Task goal:
Output the entries as they appear, skipping images.

Exercise data:
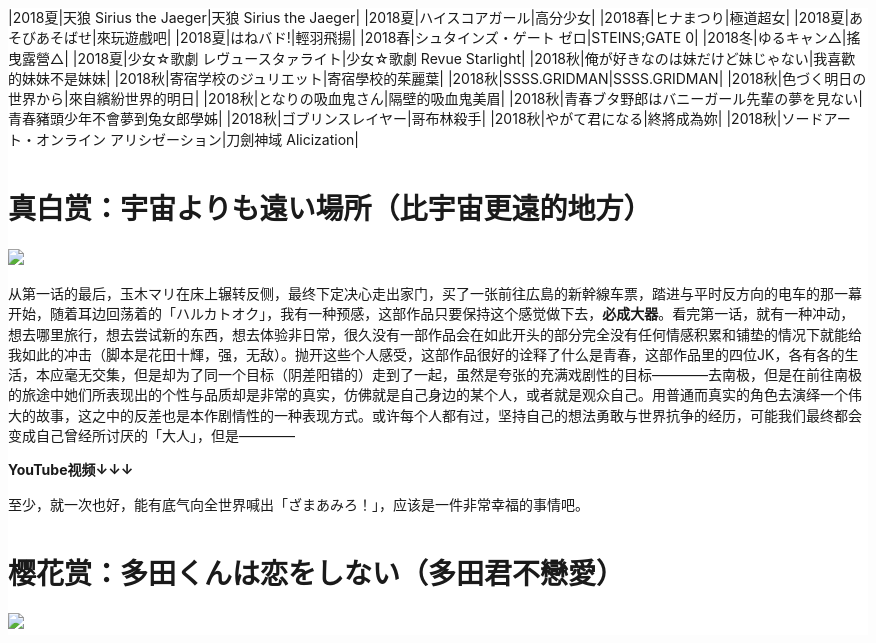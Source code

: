 |2018夏|天狼 Sirius the Jaeger|天狼 Sirius the Jaeger|
|2018夏|ハイスコアガール|高分少女|
|2018春|ヒナまつり|極道超女|
|2018夏|あそびあそばせ|來玩遊戲吧|
|2018夏|はねバド!|輕羽飛揚|
|2018春|シュタインズ・ゲート ゼロ|STEINS;GATE 0|
|2018冬|ゆるキャン△|搖曳露營△|
|2018夏|少女☆歌劇 レヴュースタァライト|少女☆歌劇 Revue Starlight|
|2018秋|俺が好きなのは妹だけど妹じゃない|我喜歡的妹妹不是妹妹|
|2018秋|寄宿学校のジュリエット|寄宿學校的茱麗葉|
|2018秋|SSSS.GRIDMAN|SSSS.GRIDMAN|
|2018秋|色づく明日の世界から|來自繽紛世界的明日|
|2018秋|となりの吸血鬼さん|隔壁的吸血鬼美眉|
|2018秋|青春ブタ野郎はバニーガール先輩の夢を見ない|青春豬頭少年不會夢到兔女郎學姊|
|2018秋|ゴブリンスレイヤー|哥布林殺手|
|2018秋|やがて君になる|終將成為妳|
|2018秋|ソードアート・オンライン アリシゼーション|刀劍神域 Alicization|

# 真白赏：宇宙よりも遠い場所（比宇宙更遠的地方）

![](http://yorimoi.com/images/top-main-v2.jpg)

从第一话的最后，玉木マリ在床上辗转反侧，最终下定决心走出家门，买了一张前往広島的新幹線车票，踏进与平时反方向的电车的那一幕开始，随着耳边回荡着的「ハルカトオク」，我有一种预感，这部作品只要保持这个感觉做下去，**必成大器**。看完第一话，就有一种冲动，想去哪里旅行，想去尝试新的东西，想去体验非日常，很久没有一部作品会在如此开头的部分完全没有任何情感积累和铺垫的情况下就能给我如此的冲击（脚本是花田十輝，强，无敌）。抛开这些个人感受，这部作品很好的诠释了什么是青春，这部作品里的四位JK，各有各的生活，本应毫无交集，但是却为了同一个目标（阴差阳错的）走到了一起，虽然是夸张的充满戏剧性的目标————去南极，但是在前往南极的旅途中她们所表现出的个性与品质却是非常的真实，仿佛就是自己身边的某个人，或者就是观众自己。用普通而真实的角色去演绎一个伟大的故事，这之中的反差也是本作剧情性的一种表现方式。或许每个人都有过，坚持自己的想法勇敢与世界抗争的经历，可能我们最终都会变成自己曾经所讨厌的「大人」，但是————

**YouTube视频↓↓↓**
<iframe
src="https://www.youtube.com/embed/s72cK5sqxZE">
</iframe>

至少，就一次也好，能有底气向全世界喊出「ざまあみろ！」，应该是一件非常幸福的事情吧。

# 樱花赏：多田くんは恋をしない（多田君不戀愛）

![](https://images-na.ssl-images-amazon.com/images/I/81fcd8bCSrL._RI_.jpg)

Answer section:
Source code

: |2018夏|天狼 Sirius the Jaeger|天狼 Sirius the Jaeger|
|2018夏|ハイスコアガール|高分少女|
|2018春|ヒナまつり|極道超女|
|2018夏|あそびあそばせ|來玩遊戲吧|
|2018夏|はねバド!|輕羽飛揚|
|2018春|シュタインズ・ゲート ゼロ|STEINS;GATE 0|
|2018冬|ゆるキャン△|搖曳露營△|
|2018夏|少女☆歌劇 レヴュースタァライト|少女☆歌劇 Revue Starlight|
|2018秋|俺が好きなのは妹だけど妹じゃない|我喜歡的妹妹不是妹妹|
|2018秋|寄宿学校のジュリエット|寄宿學校的茱麗葉|
|2018秋|SSSS.GRIDMAN|SSSS.GRIDMAN|
|2018秋|色づく明日の世界から|來自繽紛世界的明日|
|2018秋|となりの吸血鬼さん|隔壁的吸血鬼美眉|
|2018秋|青春ブタ野郎はバニーガール先輩の夢を見ない|青春豬頭少年不會夢到兔女郎學姊|
|2018秋|ゴブリンスレイヤー|哥布林殺手|
|2018秋|やがて君になる|終將成為妳|
|2018秋|ソードアート・オンライン アリシゼーション|刀劍神域 Alicization|

# 真白赏：宇宙よりも遠い場所（比宇宙更遠的地方）

![](http://yorimoi.com/images/top-main-v2.jpg)

从第一话的最后，玉木マリ在床上辗转反侧，最终下定决心走出家门，买了一张前往広島的新幹線车票，踏进与平时反方向的电车的那一幕开始，随着耳边回荡着的「ハルカトオク」，我有一种预感，这部作品只要保持这个感觉做下去，**必成大器**。看完第一话，就有一种冲动，想去哪里旅行，想去尝试新的东西，想去体验非日常，很久没有一部作品会在如此开头的部分完全没有任何情感积累和铺垫的情况下就能给我如此的冲击（脚本是花田十輝，强，无敌）。抛开这些个人感受，这部作品很好的诠释了什么是青春，这部作品里的四位JK，各有各的生活，本应毫无交集，但是却为了同一个目标（阴差阳错的）走到了一起，虽然是夸张的充满戏剧性的目标————去南极，但是在前往南极的旅途中她们所表现出的个性与品质却是非常的真实，仿佛就是自己身边的某个人，或者就是观众自己。用普通而真实的角色去演绎一个伟大的故事，这之中的反差也是本作剧情性的一种表现方式。或许每个人都有过，坚持自己的想法勇敢与世界抗争的经历，可能我们最终都会变成自己曾经所讨厌的「大人」，但是————

**YouTube视频↓↓↓**
<iframe
src="https://www.youtube.com/embed/s72cK5sqxZE">
</iframe>

至少，就一次也好，能有底气向全世界喊出「ざまあみろ！」，应该是一件非常幸福的事情吧。

# 樱花赏：多田くんは恋をしない（多田君不戀愛）

![](https://images-na.ssl-images-amazon.com/images/I/81fcd8bCSrL._RI_.jpg)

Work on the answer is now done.